SOLINGEN Wollte man den ganzen Irrsinn und die Menschenfeindlichkeit der nationalsozialistischen Gewaltherrschaft an einem Schicksal festmachen, böte sich – freilich neben unzähligen anderen – besonders die Biographie von Carl Paul Rotthaus an: Im ersten Weltkrieg hatte er noch für das Deutsche Kaiserreich gekämpft. Während der NS-Diktatur wurde der an Epilepsie leidende Mann in einer bayrischen Anstalt zu Tode gehungert – im Rahmen der „Euthanasie“.
Nun hat sein Enkel Dirk Rotthaus die Lebensgeschichte des Vorfahren recherchiert. Und ab dem kommenden Frühsommer wird ein „Stolperstein“an der Kasernenstraße an Carl Paul Rotthaus erinnern.
132 der kleinen Quader mit Messingplatte wurden inzwischen auf den Bürgersteigen vor Hauseingängen und Ladenlokalen in der Klingenstadt verlegt, seit das Projekt des Künstlers Gunter Demnig im Jahr 2004 Solingen erreichte. Insgesamt 22 neue werden am 4. Juni 2024 hinzukommen – in der Innenstadt und in Ohligs.
Neben Rotthaus würdigen die Steine 21 jüdische Verfolgte des Dritten Reiches. Gunter Demnig wird dabei persönlich vor Ort sein – und mit ihm viele Nachfahren der Ermordeten und Geflohenen. Für all jene, die auf den Spuren ihrer Ohligser Ur-Ahnen wandeln, wird es eine gänzlich neue Erfahrung sein, wie Armin Schulte vom Stadtarchiv erklärt.
Über soziale Medien und ein Netzwerk anderer Nachkommen kamen Kontakte in alle Welt zustande – und eine Menge Zusagen für einen Besuch im Bergischen Land: Angehörige der Familien Wallach, Zürndorfer,
Coppel und Berkenau wollen aus den USA, Großbritannien, der Schweiz, Mexiko, Argentinien oder Australien anreisen. Eine so große Gruppe von Nachfahren habe man bislang noch nie begrüßen können, berichtet Armin Schulte. „Die Kinder-Generation hat sich oft nicht getraut, mit den Eltern über die Vergangenheit zu sprechen. Nun sind es die Enkel oder Urenkel, die Fragen stellen“, ergänzt Daniela Tobias von der Bildungs- und Gedenkstätte Max-Leven-Zentrum, die die Verlegung der Stolpersteine gemeinsam mit dem Stadtarchiv koordiniert.

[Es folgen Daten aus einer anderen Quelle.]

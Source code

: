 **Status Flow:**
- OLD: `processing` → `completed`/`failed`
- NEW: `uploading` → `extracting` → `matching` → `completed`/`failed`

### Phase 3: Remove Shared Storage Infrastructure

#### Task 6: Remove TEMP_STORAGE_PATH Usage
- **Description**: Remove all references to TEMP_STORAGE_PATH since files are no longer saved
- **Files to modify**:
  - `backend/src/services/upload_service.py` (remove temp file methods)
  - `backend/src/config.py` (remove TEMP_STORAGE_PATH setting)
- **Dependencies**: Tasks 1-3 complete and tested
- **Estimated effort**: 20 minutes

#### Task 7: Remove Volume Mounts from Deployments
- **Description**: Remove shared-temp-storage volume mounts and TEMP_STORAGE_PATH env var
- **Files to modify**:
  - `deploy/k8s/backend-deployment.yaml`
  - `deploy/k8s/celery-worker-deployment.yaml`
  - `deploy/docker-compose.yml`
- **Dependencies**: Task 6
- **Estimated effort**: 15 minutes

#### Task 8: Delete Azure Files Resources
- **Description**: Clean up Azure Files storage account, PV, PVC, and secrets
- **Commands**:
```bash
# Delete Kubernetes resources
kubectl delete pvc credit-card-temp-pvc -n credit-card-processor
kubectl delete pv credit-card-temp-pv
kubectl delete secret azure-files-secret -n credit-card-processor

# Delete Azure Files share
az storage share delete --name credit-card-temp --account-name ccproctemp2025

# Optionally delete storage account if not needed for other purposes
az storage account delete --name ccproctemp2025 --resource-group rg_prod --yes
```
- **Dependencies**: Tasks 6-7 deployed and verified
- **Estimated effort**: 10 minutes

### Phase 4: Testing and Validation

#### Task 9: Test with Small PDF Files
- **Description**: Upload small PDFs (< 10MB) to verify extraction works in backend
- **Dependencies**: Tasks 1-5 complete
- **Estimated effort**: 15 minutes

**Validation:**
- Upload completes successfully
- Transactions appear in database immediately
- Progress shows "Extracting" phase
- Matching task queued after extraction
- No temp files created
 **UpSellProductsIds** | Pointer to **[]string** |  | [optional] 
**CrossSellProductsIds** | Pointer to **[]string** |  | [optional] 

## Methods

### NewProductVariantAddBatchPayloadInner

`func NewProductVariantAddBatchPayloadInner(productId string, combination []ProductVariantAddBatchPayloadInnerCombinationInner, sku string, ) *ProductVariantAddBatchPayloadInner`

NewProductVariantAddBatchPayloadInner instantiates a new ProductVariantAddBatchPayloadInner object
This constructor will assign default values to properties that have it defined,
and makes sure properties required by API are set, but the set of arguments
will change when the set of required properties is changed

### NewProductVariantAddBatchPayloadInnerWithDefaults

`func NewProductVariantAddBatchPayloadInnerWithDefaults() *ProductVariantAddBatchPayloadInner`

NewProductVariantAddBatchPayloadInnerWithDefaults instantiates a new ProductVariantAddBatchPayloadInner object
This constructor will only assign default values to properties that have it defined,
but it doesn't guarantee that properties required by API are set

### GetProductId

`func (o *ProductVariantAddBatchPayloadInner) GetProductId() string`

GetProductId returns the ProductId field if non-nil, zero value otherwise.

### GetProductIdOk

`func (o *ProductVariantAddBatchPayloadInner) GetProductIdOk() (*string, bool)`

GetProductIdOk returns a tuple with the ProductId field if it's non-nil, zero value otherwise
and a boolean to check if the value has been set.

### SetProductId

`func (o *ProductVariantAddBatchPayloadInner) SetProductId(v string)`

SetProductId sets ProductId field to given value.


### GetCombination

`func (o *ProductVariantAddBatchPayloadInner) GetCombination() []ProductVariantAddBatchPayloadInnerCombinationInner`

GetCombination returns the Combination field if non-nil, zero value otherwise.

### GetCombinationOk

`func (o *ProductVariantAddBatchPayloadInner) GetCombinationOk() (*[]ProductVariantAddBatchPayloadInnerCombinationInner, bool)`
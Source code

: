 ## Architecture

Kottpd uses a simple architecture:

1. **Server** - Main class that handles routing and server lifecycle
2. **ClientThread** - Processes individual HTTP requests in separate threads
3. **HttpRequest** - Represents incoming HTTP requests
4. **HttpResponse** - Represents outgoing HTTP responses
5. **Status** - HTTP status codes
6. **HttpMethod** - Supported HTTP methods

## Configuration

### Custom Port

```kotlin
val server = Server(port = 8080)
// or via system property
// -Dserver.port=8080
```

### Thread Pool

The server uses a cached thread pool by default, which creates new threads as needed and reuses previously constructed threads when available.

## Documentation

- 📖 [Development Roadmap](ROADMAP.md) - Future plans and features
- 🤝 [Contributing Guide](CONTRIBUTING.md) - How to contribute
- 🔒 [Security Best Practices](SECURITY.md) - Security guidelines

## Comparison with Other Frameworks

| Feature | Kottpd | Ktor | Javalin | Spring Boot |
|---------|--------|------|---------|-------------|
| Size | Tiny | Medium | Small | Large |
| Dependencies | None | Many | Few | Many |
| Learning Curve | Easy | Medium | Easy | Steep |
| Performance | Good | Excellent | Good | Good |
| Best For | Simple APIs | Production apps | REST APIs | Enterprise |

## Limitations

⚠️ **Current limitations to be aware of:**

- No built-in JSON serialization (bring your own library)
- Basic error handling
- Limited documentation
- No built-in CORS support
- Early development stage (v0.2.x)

Gemeinsam organisieren sie auch ein weiterführendes Programm: Für den 3. Juni etwa ist die Kino-Premiere des Dokumentarfilms „Johanna
Seligmann-Coppel – ein Leben für die Familie“über das Leben der Tochter des Solinger Ehrenbürgers Gustav Coppel geplant, den die Urenkelin Andrea Rey-Suter gemeinsam mit dem Wiener Filmemacher Helmut Wimmer drehte.
Am 5. Juni wiederum sollen Nachfahren Solinger Schulen besuchen. Auch an der Verlegung der Stolpersteine
selbst sollen Schüler teilnehmen – ebenso wie beim abendlichen Empfang mit weiteren Engagierten. Jugendliche von zwölf Solinger Schulen kümmern sich um die alljährliche Pflege der Steine.
Um die Schicksale der jüdischen Kaufleute in Ohligs greifbar zu machen, soll in der Düsseldorfer Straße ein QR-Pfad entstehen. Über die Codes, die direkt neben den Stolpersteinen in den Boden eingelassen werden, können Passanten dann Informationen über die Lebensgeschichte der Gewerbetreibenden abrufen.
Und die Zahl der Stolpersteine in der Klingenstadt soll auch danach noch wachsen: Weitere Verlegungen planen Stadtarchiv und Max-LevenZentrum für November 2024 und Januar 2025 – darunter ein erster in Burg. Die Steine finanzieren sich über Patenschaften von Bürgern. Die Bereitschaft in der Bevölkerung ist offenbar groß. „Wir hatten zuletzt eine längere Warteliste“, erklärt Daniela Tobias. Durch die zahlreichen neuen Verlegungen seien nun neue Paten gefragt.